(Task) Repetition must be exact and must stop with the line bearing "parse note XML.". It begins at the first line of the records and includes no pictures.

(Data records)
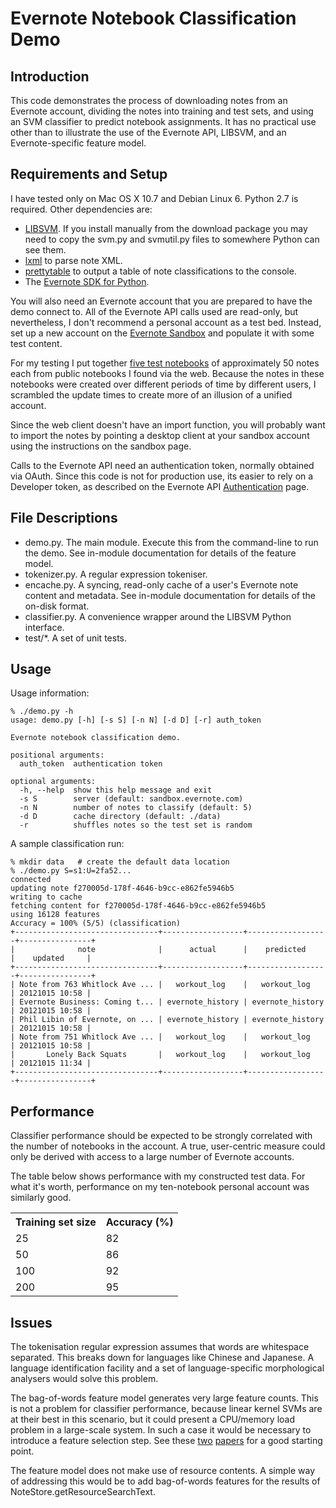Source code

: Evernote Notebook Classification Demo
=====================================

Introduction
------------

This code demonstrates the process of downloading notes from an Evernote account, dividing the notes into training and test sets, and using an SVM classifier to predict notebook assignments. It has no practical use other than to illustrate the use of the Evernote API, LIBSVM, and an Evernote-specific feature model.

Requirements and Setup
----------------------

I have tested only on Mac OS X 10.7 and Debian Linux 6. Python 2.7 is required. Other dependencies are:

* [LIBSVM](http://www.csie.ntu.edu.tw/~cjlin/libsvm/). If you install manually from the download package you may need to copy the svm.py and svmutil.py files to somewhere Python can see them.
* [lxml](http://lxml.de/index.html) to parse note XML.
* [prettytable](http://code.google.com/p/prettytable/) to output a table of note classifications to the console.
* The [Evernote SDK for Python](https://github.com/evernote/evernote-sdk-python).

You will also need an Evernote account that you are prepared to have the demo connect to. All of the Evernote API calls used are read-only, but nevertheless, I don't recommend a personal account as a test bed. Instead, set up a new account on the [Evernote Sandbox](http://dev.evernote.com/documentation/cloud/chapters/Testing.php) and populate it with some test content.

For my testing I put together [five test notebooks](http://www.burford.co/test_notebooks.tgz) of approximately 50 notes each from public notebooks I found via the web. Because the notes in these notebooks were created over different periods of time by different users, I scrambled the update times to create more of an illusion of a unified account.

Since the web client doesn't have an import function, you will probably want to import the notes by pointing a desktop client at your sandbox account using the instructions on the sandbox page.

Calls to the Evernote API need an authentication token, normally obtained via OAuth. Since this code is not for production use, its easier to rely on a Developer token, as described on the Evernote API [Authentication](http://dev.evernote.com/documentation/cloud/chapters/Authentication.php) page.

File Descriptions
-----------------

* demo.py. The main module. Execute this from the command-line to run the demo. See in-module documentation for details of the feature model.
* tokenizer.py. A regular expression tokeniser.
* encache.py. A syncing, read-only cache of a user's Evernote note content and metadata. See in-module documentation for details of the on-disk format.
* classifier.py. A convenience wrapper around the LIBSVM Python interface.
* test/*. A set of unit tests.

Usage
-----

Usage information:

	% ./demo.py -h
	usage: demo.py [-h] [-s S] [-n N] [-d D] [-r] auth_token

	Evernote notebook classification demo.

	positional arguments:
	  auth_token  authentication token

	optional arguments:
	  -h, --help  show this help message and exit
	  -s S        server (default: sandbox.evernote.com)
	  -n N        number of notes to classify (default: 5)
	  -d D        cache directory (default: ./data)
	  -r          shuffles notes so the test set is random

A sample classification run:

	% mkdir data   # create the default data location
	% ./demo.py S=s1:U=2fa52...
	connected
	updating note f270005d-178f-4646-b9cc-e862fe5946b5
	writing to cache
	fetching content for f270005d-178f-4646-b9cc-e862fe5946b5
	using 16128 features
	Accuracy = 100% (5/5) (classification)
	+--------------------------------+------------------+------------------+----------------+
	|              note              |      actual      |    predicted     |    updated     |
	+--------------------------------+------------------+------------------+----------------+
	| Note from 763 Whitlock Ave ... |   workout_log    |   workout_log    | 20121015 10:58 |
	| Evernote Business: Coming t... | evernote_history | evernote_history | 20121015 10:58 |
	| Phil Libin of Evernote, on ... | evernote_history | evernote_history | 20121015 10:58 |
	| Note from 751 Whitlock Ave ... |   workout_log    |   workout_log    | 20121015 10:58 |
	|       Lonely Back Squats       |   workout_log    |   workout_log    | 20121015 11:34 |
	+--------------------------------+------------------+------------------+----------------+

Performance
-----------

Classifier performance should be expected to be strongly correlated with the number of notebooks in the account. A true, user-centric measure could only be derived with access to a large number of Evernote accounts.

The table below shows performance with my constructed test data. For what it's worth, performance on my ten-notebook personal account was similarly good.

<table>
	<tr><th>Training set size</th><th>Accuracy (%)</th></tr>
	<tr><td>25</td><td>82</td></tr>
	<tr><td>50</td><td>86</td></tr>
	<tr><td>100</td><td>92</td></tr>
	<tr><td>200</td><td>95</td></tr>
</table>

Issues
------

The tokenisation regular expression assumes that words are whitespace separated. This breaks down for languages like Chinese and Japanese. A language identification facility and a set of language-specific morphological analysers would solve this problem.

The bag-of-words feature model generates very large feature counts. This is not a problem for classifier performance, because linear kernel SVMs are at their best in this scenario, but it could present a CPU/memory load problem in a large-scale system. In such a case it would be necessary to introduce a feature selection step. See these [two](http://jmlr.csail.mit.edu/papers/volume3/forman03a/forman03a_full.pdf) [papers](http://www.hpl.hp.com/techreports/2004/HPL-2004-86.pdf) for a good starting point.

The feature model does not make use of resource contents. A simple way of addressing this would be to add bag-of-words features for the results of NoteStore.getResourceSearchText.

(Result of the task)
Source code

: Evernote Notebook Classification Demo
=====================================

Introduction
------------

This code demonstrates the process of downloading notes from an Evernote account, dividing the notes into training and test sets, and using an SVM classifier to predict notebook assignments. It has no practical use other than to illustrate the use of the Evernote API, LIBSVM, and an Evernote-specific feature model.

Requirements and Setup
----------------------

I have tested only on Mac OS X 10.7 and Debian Linux 6. Python 2.7 is required. Other dependencies are:

* [LIBSVM](http://www.csie.ntu.edu.tw/~cjlin/libsvm/). If you install manually from the download package you may need to copy the svm.py and svmutil.py files to somewhere Python can see them.
* [lxml](http://lxml.de/index.html) to parse note XML.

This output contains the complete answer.